More about inhibitors - beyond the glia scar

One poster presentation at the Society for Neuroscience meeting really caught my eye today, but we need a bit of background first. There are many inhibitors in the central nervous system (CNS) that prevent axonal regeneration after injury. Their function in healthy cord is likely to be related to preventing uncontrolled growth of fibres once the CNS matures after early development and the various circuits are functionally defined. But in the injury state this becomes a problem as we want to create new functional circuits. We’ve talked about myelin – the insulating material surrounding axons – before as one source of inhibition, but another very potent inhibitor comes in the form of an extracellular matrix. This matrix is produced by cells in the CNS and is composed of many different proteins that are covered in side chains.
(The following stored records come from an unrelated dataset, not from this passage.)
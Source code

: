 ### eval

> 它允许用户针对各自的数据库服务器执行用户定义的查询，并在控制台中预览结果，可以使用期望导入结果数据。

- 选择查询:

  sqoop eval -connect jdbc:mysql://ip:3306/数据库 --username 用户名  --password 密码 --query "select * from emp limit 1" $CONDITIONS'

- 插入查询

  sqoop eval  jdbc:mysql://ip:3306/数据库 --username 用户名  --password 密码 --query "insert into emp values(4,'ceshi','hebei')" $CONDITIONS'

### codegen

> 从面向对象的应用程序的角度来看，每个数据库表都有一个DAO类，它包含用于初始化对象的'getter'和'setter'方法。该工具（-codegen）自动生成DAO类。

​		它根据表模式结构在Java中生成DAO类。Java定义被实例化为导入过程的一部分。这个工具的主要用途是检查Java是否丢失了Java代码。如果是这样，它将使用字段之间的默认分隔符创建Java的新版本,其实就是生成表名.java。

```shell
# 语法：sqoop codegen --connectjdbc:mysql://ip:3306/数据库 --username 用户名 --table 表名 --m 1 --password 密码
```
These side chains are responsible for the inhibition and presumably dock with receptors on growing axons signalling them to stop growing. Collectively they’re called CSPGs (chondroitin sulphate proteoglycans).

If this wasn’t bad enough, when the cord is injured the amount of CSPGs dramatically increases at the injury site (forming scar tissue) but also in regions at some distance from the injury site.
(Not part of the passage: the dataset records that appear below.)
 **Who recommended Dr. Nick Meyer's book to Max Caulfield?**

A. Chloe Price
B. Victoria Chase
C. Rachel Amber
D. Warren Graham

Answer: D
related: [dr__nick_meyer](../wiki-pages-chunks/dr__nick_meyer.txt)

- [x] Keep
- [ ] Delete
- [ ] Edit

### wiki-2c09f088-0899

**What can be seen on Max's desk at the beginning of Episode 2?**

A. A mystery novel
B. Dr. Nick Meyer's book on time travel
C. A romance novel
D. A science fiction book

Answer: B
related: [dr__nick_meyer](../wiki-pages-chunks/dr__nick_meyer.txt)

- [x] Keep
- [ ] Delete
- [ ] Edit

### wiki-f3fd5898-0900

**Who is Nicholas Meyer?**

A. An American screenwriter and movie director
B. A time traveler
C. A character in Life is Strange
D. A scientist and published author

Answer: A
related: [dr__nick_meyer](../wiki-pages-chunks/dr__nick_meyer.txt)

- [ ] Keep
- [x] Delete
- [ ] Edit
Overcoming the inhibitory scar is an important therapeutic target for which we have a potential treatment. The bacterial enzyme, chondroitinase, digests the CSPG side chains leaving them inactive as inhibitors and a great deal of evidence is now available that treatment with chondroitinase is beneficial in terms of improvements in function. Closer investigation of the mechanisms by which chondroitinase may be beneficial suggest that it may not only work by breaking down scar, as originally thought, but it may have other activities, such as increasing plasticity and neuroprotection.

So, what about this poster (programme#365.4)? Well according to Hunanyan (Stony Brook University, NY), after an injury to one side of the spinal cord there is an increase in CSPGs in regions of intact fibres on the other. What’s more, if you look at the signal conduction of these intact fibres you begin to see a decline in activity during the same period of increased CSPGs. The question is, are the two related, because obviously if previously undamaged nervous tissue begins to lose function after injury then preventing this could be important to retaining function.

Hunanyan and colleagues wanted to test whether it was the CSPGs that were causing the decline in activity. They knew adding chondroitinase to the cord after injury would breakdown the CSPGs and if they guessed right, they would see increased activity when they did this, which they did. So, CSPGs appeared to be culprit. But there is more than one type of CSPG and to cut a long story short, they added each individually, looked at activity and found just one was responsible – NG2 ……. but that’s a developing story.

So, chondroitinase may have yet another beneficial effect in addition to breaking down scar tissue, increasing plasticity and neuroprotection; it may also help to maintain good electrical activity in surviving neurons.